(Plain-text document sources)
>>>>

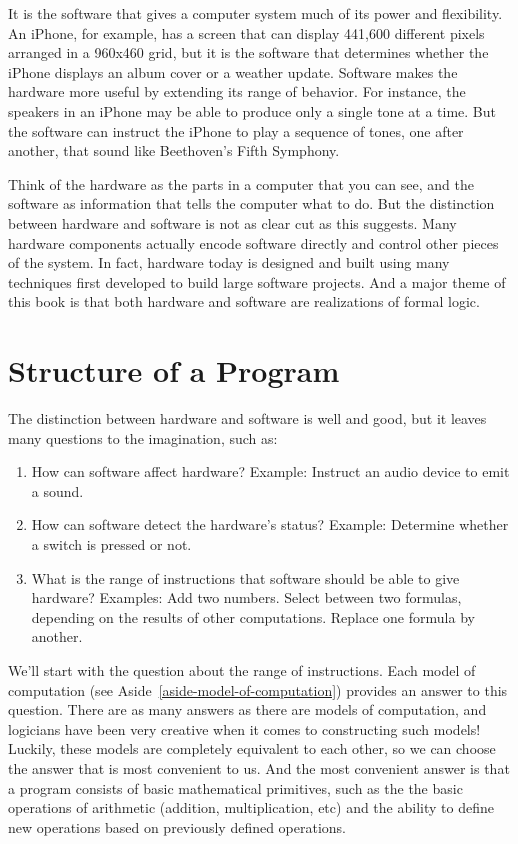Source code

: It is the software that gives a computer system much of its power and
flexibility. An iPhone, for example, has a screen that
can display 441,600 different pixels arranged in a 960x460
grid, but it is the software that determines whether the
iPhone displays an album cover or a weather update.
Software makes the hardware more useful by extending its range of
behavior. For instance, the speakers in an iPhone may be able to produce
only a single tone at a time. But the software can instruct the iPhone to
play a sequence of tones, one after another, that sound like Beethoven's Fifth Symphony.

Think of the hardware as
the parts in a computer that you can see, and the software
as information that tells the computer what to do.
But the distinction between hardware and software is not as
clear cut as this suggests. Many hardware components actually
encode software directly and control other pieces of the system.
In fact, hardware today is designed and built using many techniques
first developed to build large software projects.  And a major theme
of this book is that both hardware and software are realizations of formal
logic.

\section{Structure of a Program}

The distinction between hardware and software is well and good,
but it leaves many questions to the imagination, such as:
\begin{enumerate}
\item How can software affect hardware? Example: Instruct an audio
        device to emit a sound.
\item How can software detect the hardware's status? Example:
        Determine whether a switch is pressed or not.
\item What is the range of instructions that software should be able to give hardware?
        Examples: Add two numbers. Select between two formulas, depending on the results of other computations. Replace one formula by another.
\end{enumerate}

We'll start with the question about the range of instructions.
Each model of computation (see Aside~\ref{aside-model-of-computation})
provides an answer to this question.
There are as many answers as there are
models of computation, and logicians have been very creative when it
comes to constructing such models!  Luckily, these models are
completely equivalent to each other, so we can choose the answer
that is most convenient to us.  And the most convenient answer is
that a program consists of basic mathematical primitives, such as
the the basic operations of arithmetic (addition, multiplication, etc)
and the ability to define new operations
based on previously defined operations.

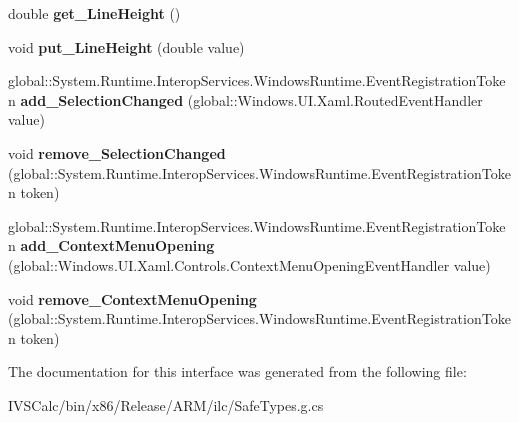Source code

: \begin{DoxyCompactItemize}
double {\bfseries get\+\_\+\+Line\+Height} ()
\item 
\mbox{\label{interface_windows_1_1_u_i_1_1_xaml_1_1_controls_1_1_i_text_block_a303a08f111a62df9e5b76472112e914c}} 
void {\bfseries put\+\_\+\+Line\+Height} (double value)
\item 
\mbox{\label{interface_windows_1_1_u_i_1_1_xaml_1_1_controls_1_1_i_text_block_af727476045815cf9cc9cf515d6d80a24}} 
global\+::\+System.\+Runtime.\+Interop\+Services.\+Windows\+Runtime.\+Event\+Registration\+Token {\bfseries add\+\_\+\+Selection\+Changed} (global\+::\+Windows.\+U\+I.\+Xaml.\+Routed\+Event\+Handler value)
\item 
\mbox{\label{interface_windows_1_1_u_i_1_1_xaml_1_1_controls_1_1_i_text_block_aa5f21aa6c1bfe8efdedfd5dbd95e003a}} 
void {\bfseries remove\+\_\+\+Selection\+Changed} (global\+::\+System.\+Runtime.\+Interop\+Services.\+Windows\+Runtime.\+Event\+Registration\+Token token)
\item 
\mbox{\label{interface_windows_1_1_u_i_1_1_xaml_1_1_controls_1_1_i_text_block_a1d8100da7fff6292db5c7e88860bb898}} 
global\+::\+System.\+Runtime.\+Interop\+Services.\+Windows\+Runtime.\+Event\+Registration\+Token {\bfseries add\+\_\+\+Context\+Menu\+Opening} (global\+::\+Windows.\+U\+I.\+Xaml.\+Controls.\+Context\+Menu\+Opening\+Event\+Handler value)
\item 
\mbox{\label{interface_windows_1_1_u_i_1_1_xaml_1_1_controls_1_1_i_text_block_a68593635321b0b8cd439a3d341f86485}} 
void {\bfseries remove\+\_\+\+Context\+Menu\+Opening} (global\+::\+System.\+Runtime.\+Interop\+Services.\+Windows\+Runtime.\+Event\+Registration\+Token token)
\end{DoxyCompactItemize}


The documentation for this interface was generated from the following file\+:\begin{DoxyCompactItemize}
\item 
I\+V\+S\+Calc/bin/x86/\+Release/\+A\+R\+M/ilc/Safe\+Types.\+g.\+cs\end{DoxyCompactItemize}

<<<<

WORK TASK
From the records, work out how many lines include "distinction" and respond with the number only.

ANSWER TO THIS EXERCISE
2